La décision prise à Bruxelles sur les indemnités de chômage des frontaliers pourrait avoir d'importantes répercussions financières et politiques pour la Suisse

Contexte

Frontières et indemnités : un thème brûlant

La décision prise à Bruxelles sur les indemnités de chômage des frontaliers pourrait avoir d'importantes répercussions financières et politiques pour la Suisse. Les gouvernements des 27 pays membres ont donné le premier feu vert à une réforme qui change radicalement les règles du jeu. Aujourd'hui, si un frontalier perd son emploi, les indemnités sont versées par l'Etat de domicile. À l'avenir, en revanche, ce devra être le dernier pays dans lequel le travailleur était employé qui les versera.

La Suisse, avec son marché du travail composé de frontaliers, risque d'être particulièrement touchée par cette décision. Les données de l'Office fédéral du travail (OWF) montrent qu'en 2020, environ 240'000 frontaliers travaillaient en Suisse, dont 130'000 dans le secteur des services. Ces travailleurs, qui viennent principalement d'Italie, de France et d'Allemagne, sont fondamentaux pour l'économie tessinoise, en particulier dans les secteurs de l'agriculture, de l'industrie et des services.

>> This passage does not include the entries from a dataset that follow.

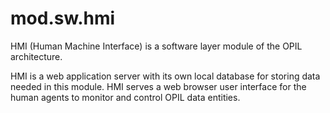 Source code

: # mod.sw.hmi

HMI (Human Machine Interface) is a software layer module of the OPIL architecture.

HMI is a web application server with its own local database for storing data needed in this module. HMI serves a web browser user interface for the human agents to monitor and control OPIL data entities.
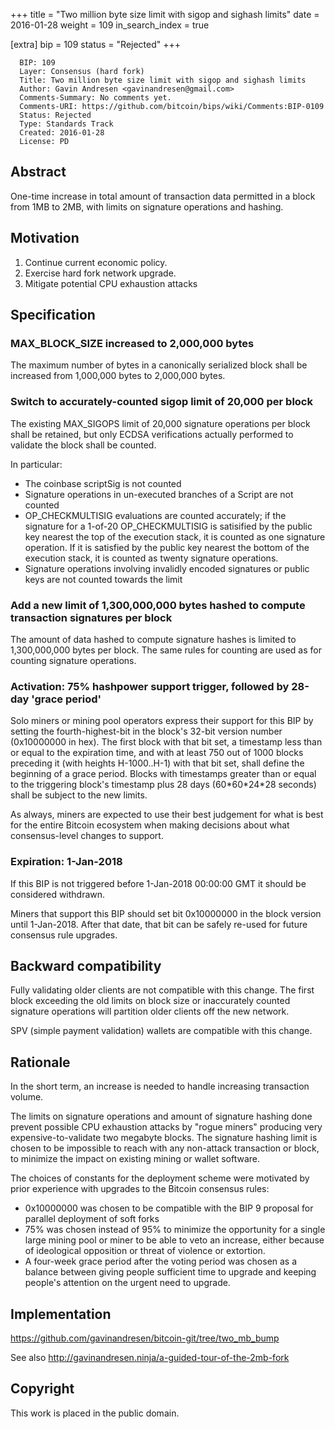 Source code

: +++
title = "Two million byte size limit with sigop and sighash limits"
date = 2016-01-28
weight = 109
in_search_index = true

[extra]
bip = 109
status = "Rejected"
+++

      BIP: 109
      Layer: Consensus (hard fork)
      Title: Two million byte size limit with sigop and sighash limits
      Author: Gavin Andresen <gavinandresen@gmail.com>
      Comments-Summary: No comments yet.
      Comments-URI: https://github.com/bitcoin/bips/wiki/Comments:BIP-0109
      Status: Rejected
      Type: Standards Track
      Created: 2016-01-28
      License: PD

## Abstract

One-time increase in total amount of transaction data permitted in a
block from 1MB to 2MB, with limits on signature operations and hashing.

## Motivation

1.  Continue current economic policy.
2.  Exercise hard fork network upgrade.
3.  Mitigate potential CPU exhaustion attacks

## Specification

### MAX\_BLOCK\_SIZE increased to 2,000,000 bytes

The maximum number of bytes in a canonically serialized block shall be
increased from 1,000,000 bytes to 2,000,000 bytes.

### Switch to accurately-counted sigop limit of 20,000 per block

The existing MAX\_SIGOPS limit of 20,000 signature operations per block
shall be retained, but only ECDSA verifications actually performed to
validate the block shall be counted.

In particular:

-   The coinbase scriptSig is not counted
-   Signature operations in un-executed branches of a Script are not
    counted
-   OP\_CHECKMULTISIG evaluations are counted accurately; if the
    signature for a 1-of-20 OP\_CHECKMULTISIG is satisified by the
    public key nearest the top of the execution stack, it is counted as
    one signature operation. If it is satisfied by the public key
    nearest the bottom of the execution stack, it is counted as twenty
    signature operations.
-   Signature operations involving invalidly encoded signatures or
    public keys are not counted towards the limit

### Add a new limit of 1,300,000,000 bytes hashed to compute transaction signatures per block

The amount of data hashed to compute signature hashes is limited to
1,300,000,000 bytes per block. The same rules for counting are used as
for counting signature operations.

### Activation: 75% hashpower support trigger, followed by 28-day 'grace period'

Solo miners or mining pool operators express their support for this BIP
by setting the fourth-highest-bit in the block's 32-bit version number
(0x10000000 in hex). The first block with that bit set, a timestamp less
than or equal to the expiration time, and with at least 750 out of 1000
blocks preceding it (with heights H-1000..H-1) with that bit set, shall
define the beginning of a grace period. Blocks with timestamps greater
than or equal to the triggering block's timestamp plus 28 days
(60\*60\*24\*28 seconds) shall be subject to the new limits.

As always, miners are expected to use their best judgement for what is
best for the entire Bitcoin ecosystem when making decisions about what
consensus-level changes to support.

### Expiration: 1-Jan-2018

If this BIP is not triggered before 1-Jan-2018 00:00:00 GMT it should be
considered withdrawn.

Miners that support this BIP should set bit 0x10000000 in the block
version until 1-Jan-2018. After that date, that bit can be safely
re-used for future consensus rule upgrades.

## Backward compatibility

Fully validating older clients are not compatible with this change. The
first block exceeding the old limits on block size or inaccurately
counted signature operations will partition older clients off the new
network.

SPV (simple payment validation) wallets are compatible with this change.

## Rationale

In the short term, an increase is needed to handle increasing
transaction volume.

The limits on signature operations and amount of signature hashing done
prevent possible CPU exhaustion attacks by "rogue miners" producing very
expensive-to-validate two megabyte blocks. The signature hashing limit
is chosen to be impossible to reach with any non-attack transaction or
block, to minimize the impact on existing mining or wallet software.

The choices of constants for the deployment scheme were motivated by
prior experience with upgrades to the Bitcoin consensus rules:

-   0x10000000 was chosen to be compatible with the BIP 9 proposal for
    parallel deployment of soft forks
-   75% was chosen instead of 95% to minimize the opportunity for a
    single large mining pool or miner to be able to veto an increase,
    either because of ideological opposition or threat of violence or
    extortion.
-   A four-week grace period after the voting period was chosen as a
    balance between giving people sufficient time to upgrade and keeping
    people's attention on the urgent need to upgrade.

## Implementation

<https://github.com/gavinandresen/bitcoin-git/tree/two_mb_bump>

See also <http://gavinandresen.ninja/a-guided-tour-of-the-2mb-fork>

## Copyright

This work is placed in the public domain.
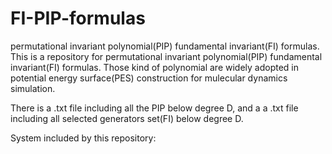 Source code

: # FI-PIP-formulas
permutational invariant polynomial(PIP) fundamental invariant(FI) formulas.
This is a repository for permutational invariant polynomial(PIP) fundamental invariant(FI) formulas.
Those kind of polynomial are widely adopted in potential energy surface(PES) construction for mulecular dynamics simulation.

There is a .txt file including all the PIP below degree D, and a a .txt file including all selected generators set(FI) below degree D.

System included by this repository:
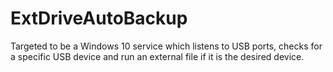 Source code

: # ExtDriveAutoBackup
Targeted to be a Windows 10 service which listens to USB ports, checks for a specific USB device and run an external file if it is the desired device.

Selon les règles en vigueur, si un frontalier perd son emploi, l'allocation de chômage est versée par l'Etat de domicile. Par exemple, un travailleur qui vit à Bellinzone et perd son emploi dans une entreprise de Lugano recevra une allocation de chômage de l'État du Tessin. Cependant, avec la nouvelle réforme, l'indemnité devrait être versée par le dernier pays dans lequel le travailleur était employé, à savoir la Suisse.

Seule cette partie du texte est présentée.